▸ **WHAT IS REQUIRED**:
Look below for the line that contains "app connects successfully", then copy it and each following line exactly, through and including the line that contains "2. **Backup before".

■ ■ ■ ■ ■

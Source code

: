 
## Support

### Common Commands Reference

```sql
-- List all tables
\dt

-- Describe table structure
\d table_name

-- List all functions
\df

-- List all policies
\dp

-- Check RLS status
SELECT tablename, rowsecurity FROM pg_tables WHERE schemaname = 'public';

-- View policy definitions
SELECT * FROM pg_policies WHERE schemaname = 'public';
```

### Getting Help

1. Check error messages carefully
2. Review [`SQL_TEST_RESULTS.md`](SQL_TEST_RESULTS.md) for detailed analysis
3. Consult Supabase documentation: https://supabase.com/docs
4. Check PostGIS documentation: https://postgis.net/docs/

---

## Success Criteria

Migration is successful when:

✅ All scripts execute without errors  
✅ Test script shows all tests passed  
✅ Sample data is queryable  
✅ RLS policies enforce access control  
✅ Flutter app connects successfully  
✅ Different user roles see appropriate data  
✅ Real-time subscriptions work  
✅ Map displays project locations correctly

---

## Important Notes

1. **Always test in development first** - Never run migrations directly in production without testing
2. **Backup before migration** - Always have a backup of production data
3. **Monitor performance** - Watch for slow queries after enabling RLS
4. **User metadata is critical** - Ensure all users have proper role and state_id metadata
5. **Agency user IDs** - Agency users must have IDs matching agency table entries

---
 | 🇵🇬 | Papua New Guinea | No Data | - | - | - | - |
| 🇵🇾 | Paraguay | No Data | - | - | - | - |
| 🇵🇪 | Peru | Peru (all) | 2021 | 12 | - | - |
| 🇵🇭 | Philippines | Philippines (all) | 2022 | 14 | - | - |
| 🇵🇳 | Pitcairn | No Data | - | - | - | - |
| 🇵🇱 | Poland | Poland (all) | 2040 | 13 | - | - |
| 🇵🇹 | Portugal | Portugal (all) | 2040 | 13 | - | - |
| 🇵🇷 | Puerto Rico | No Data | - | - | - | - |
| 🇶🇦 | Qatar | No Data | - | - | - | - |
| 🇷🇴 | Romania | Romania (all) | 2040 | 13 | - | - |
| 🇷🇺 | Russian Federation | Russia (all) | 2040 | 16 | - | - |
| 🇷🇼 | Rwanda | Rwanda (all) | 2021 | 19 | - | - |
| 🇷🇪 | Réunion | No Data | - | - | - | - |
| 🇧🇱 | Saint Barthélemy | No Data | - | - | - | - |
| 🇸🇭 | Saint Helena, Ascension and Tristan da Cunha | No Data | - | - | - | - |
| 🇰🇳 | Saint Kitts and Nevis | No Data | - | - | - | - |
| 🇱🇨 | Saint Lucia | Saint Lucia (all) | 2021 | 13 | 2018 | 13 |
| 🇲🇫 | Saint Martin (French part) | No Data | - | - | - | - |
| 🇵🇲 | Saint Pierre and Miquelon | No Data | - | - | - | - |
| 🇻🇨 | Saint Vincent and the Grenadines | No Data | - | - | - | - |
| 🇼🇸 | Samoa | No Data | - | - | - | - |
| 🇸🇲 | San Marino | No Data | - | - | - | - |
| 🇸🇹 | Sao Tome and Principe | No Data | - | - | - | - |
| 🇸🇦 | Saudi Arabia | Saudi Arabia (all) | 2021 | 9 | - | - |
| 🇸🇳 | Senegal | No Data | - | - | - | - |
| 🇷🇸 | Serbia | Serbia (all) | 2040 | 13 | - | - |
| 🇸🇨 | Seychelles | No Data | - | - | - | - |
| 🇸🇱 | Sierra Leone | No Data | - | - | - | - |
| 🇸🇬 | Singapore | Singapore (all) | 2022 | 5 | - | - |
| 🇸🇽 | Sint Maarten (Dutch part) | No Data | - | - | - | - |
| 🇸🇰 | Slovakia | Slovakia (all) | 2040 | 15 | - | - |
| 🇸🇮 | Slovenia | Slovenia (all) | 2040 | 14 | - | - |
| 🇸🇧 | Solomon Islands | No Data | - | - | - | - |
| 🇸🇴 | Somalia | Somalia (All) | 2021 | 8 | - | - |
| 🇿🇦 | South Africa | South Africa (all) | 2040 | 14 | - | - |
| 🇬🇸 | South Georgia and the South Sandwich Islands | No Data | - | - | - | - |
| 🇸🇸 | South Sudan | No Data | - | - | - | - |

■ ■ ■ ■ ■

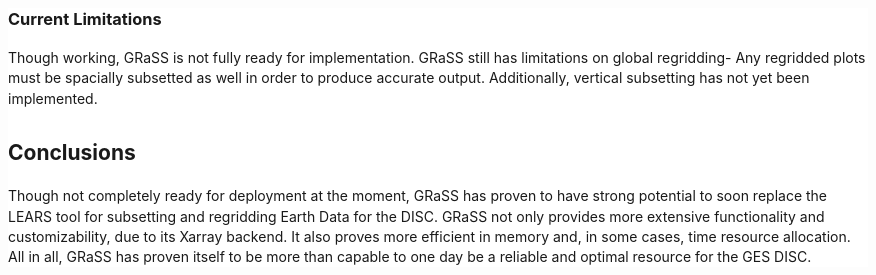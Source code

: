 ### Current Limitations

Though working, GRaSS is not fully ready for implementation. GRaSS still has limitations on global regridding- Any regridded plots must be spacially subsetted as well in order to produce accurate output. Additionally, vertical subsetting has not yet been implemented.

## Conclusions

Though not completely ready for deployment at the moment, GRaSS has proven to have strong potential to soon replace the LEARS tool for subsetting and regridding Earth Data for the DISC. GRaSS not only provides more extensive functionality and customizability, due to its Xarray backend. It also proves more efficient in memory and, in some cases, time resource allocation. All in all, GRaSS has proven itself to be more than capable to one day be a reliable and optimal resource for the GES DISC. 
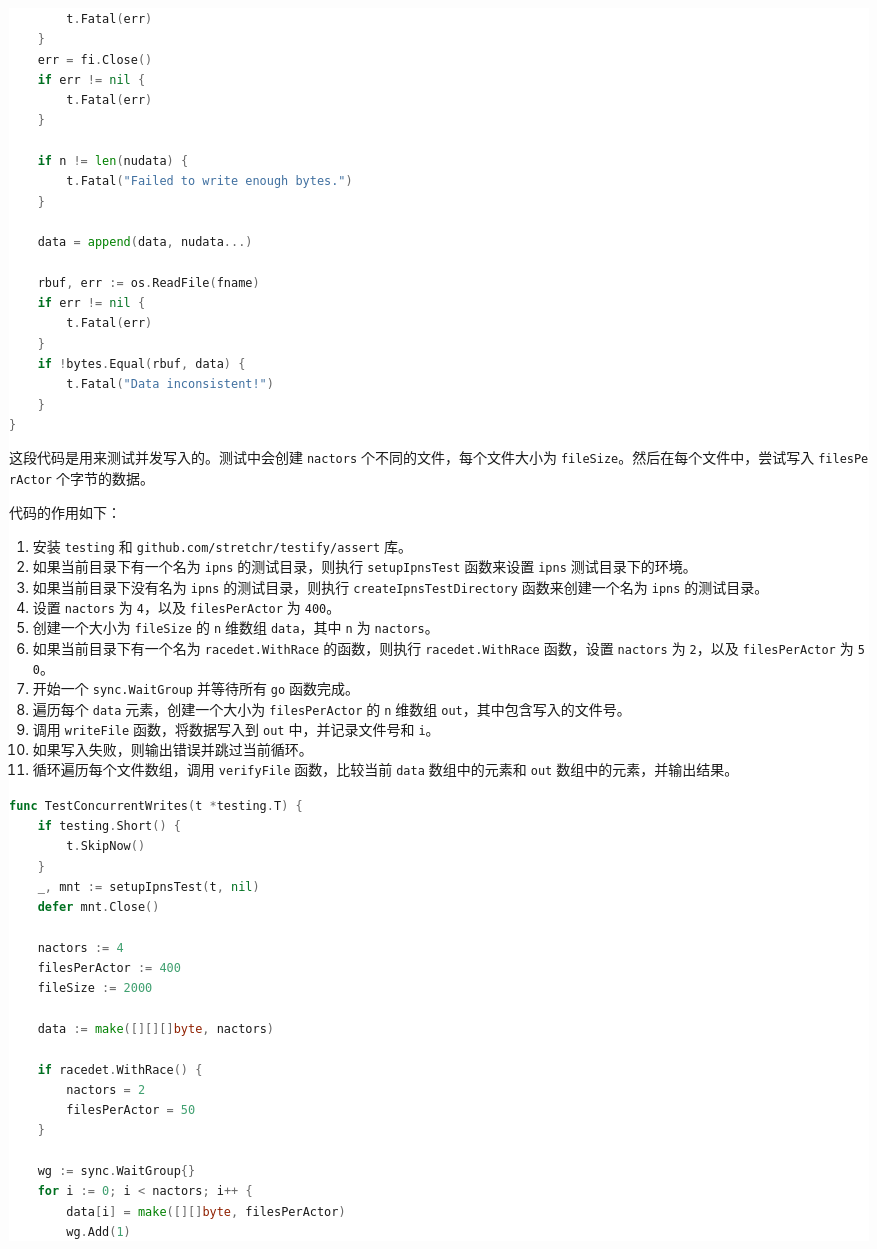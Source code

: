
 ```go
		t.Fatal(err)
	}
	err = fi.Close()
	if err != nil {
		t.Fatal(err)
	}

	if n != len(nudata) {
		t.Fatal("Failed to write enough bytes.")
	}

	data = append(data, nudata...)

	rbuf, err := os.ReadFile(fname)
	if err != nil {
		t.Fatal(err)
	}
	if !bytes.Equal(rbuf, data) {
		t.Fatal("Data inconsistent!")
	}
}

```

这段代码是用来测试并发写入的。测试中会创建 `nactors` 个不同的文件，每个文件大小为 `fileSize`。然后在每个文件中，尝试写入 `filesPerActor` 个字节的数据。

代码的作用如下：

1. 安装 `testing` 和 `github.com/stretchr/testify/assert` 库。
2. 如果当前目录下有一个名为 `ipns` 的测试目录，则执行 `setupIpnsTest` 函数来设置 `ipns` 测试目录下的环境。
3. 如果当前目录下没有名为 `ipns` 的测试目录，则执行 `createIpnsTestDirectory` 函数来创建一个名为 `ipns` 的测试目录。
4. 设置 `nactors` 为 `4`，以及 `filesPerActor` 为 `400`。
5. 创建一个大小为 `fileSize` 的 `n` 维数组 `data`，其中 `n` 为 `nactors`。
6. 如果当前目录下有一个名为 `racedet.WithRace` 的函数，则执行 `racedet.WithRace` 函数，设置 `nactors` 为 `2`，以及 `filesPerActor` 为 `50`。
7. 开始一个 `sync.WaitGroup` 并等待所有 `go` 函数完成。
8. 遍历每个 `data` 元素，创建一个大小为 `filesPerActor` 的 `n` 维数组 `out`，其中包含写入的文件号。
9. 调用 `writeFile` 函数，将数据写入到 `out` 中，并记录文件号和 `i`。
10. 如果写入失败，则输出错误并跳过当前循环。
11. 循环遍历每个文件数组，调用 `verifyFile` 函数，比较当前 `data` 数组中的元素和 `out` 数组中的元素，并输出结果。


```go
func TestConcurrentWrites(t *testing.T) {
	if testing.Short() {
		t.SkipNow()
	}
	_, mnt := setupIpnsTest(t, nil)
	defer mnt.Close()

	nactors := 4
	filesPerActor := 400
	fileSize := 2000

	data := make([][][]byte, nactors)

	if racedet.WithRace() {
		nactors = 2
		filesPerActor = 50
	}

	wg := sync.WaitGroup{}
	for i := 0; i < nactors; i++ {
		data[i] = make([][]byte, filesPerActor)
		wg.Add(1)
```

■ ■ ■ ■ ■

▸ **COMPLETED TASK**:
✅ Flutter app connects successfully  
✅ Different user roles see appropriate data  
✅ Real-time subscriptions work  
✅ Map displays project locations correctly

---

## Important Notes

1. **Always test in development first** - Never run migrations directly in production without testing
2. **Backup before migration** - Always have a backup of production data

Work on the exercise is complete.